Using a rich dataset as part of our Digit research project, allowed us to capture the utilisation of various combinations of skills in detail. These data stems from online labour platforms, which mediate between buyers and sellers of digitally deliverable work. For example, a shop-owner in London can boost her business by hiring an accountant in Bangalore and a web-designer from the Philippines.

With this unique data, we could map how skills are related and how their value changes in combination with each other. Most importantly, it allowed us to derive the value (premium) of a skill, measuring how much more the average worker earns when commanding a specific capacity. For calculating the premium we compare groups of workers, who have similar skill sets in general, while one group has the specific additional skill in question that the other workers don’t. The figure below summarises the value of 962 skills, highlighting some of them, across seven skill domains.

Figure 1 – Skills in Finance, Legal, and Software Development tend to be more valuable than in Writing and Admin work.

The figure shows that the value of skills is differently distributed across domains, as skills in the field of Finance & Legal work or Software & Tech are, on average, more valuable than skills in Writing or Admin work. And even within the same domain, e.g., Design work, some capacities (product design) are more valuable than others (3d-printing).

Our investigation reveals that this variance in the value of skills can be explained by supply (the number of workers offering a skill) and demand (the number of buyers requesting a skill).

But most importantly, we find that the value of a skill depends on complementarity: Skills, such as Patent Law or Python are more valuable, as they allow for recombination with many other high-value skills.

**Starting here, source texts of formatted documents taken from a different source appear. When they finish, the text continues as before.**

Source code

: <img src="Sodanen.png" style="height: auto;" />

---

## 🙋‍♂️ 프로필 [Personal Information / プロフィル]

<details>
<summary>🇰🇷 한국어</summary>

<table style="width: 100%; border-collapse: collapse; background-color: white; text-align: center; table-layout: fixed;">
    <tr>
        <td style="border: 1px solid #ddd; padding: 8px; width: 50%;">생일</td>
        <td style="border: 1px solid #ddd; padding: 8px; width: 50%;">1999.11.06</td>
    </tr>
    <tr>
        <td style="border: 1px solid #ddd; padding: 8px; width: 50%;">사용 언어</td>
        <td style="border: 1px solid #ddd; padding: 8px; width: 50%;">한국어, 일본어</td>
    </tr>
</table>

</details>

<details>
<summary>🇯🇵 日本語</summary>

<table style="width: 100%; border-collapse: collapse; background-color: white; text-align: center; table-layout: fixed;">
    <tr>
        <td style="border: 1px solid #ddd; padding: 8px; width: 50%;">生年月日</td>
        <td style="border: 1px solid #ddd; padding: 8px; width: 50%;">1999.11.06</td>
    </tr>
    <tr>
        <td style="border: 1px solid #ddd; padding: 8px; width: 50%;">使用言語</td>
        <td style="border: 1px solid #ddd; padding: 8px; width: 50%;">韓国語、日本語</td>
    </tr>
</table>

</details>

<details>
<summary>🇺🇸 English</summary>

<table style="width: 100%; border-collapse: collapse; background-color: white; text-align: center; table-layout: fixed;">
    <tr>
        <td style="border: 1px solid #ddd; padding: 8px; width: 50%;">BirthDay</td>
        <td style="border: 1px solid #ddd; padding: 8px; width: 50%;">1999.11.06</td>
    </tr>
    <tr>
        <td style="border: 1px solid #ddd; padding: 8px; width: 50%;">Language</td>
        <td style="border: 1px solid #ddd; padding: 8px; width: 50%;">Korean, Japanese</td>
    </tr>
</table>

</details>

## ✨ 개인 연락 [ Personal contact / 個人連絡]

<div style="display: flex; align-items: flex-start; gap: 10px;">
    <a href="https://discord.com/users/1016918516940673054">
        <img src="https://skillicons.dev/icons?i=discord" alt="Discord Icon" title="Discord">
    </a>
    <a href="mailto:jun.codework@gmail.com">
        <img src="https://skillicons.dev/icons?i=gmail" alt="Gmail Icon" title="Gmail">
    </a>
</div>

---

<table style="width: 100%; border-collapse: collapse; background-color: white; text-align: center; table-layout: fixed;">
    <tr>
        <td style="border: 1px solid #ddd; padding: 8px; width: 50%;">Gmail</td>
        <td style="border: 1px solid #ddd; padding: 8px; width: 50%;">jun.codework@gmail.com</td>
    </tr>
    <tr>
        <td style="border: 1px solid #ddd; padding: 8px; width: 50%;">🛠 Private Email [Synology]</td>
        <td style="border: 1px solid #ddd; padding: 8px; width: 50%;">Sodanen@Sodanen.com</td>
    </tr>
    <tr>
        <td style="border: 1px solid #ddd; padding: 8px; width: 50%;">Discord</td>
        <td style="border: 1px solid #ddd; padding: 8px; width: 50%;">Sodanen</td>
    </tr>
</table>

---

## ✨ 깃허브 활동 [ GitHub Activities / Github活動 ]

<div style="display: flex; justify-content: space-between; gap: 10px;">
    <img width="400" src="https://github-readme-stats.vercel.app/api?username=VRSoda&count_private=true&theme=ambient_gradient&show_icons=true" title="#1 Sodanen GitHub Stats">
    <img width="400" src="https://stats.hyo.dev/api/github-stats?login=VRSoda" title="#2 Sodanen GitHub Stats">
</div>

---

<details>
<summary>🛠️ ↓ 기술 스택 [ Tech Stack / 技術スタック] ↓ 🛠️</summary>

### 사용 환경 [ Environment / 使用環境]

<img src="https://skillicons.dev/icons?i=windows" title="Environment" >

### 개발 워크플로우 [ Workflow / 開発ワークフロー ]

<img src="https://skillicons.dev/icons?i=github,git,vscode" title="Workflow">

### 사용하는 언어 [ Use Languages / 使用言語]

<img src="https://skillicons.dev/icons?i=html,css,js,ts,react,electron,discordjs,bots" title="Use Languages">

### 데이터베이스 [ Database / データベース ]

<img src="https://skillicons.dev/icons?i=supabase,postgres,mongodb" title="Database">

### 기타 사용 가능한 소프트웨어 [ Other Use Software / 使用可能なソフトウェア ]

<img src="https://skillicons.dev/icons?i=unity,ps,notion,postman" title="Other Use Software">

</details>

The value of a new skill depends on what we already know

In practice, skills are never applied in isolation. In particular, when it comes to adult re- or up-skilling, we need to add new skills to existing skill portfolios that a worker already has and combine them into new individual bundles of skills. Therefore, we compared the value of skills based on the background of workers in our dataset with clear findings, as the next figure shows:

Figure 2 – The value of a skill depends on the skill background of the worker.

We see that, on average, skills are consistently valuable if they match the worker’s background, as shown in the upper two panels. Here, Design skills are valuable for Designers, and Marketing skills are valuable for workers in Marketing (following the diagonal of the lower panel). In other words, skills have a consistently higher premium if they are similar to the capacities that workers already have. But we also see that some types of skills, e.g., from Software and Tech, seem to pay-off across worker backgrounds.

Sketching individualised re-skilling pathways

The need for agile reskilling will most likely increase, as technology reshuffles occupations and tasks at an increasing pace. Our research shows that, regardless of how technology advances, there is no one-size-fits-all approach for re- and up- skilling, as the value of learning a new skill depends on complementarity.

In this spirit, our work can help to establish a taxonomy of skills, understand their application and individual complementarity, and enable automated, individual, and far-sighted suggestions on the value of learning a new skill in a future of technological disruption. Our method could be a blueprint for helping training agencies and education providers design programmes on individualized reskilling at scale. It can offer targeted and near-real time reskilling advice to workers, regarding both industry needs and the worker skills required to fulfil them. This action could support the recommendations on individual learning accounts and micro-credentials, while fostering the skill-by-skill learning of workers instead of traditional certification.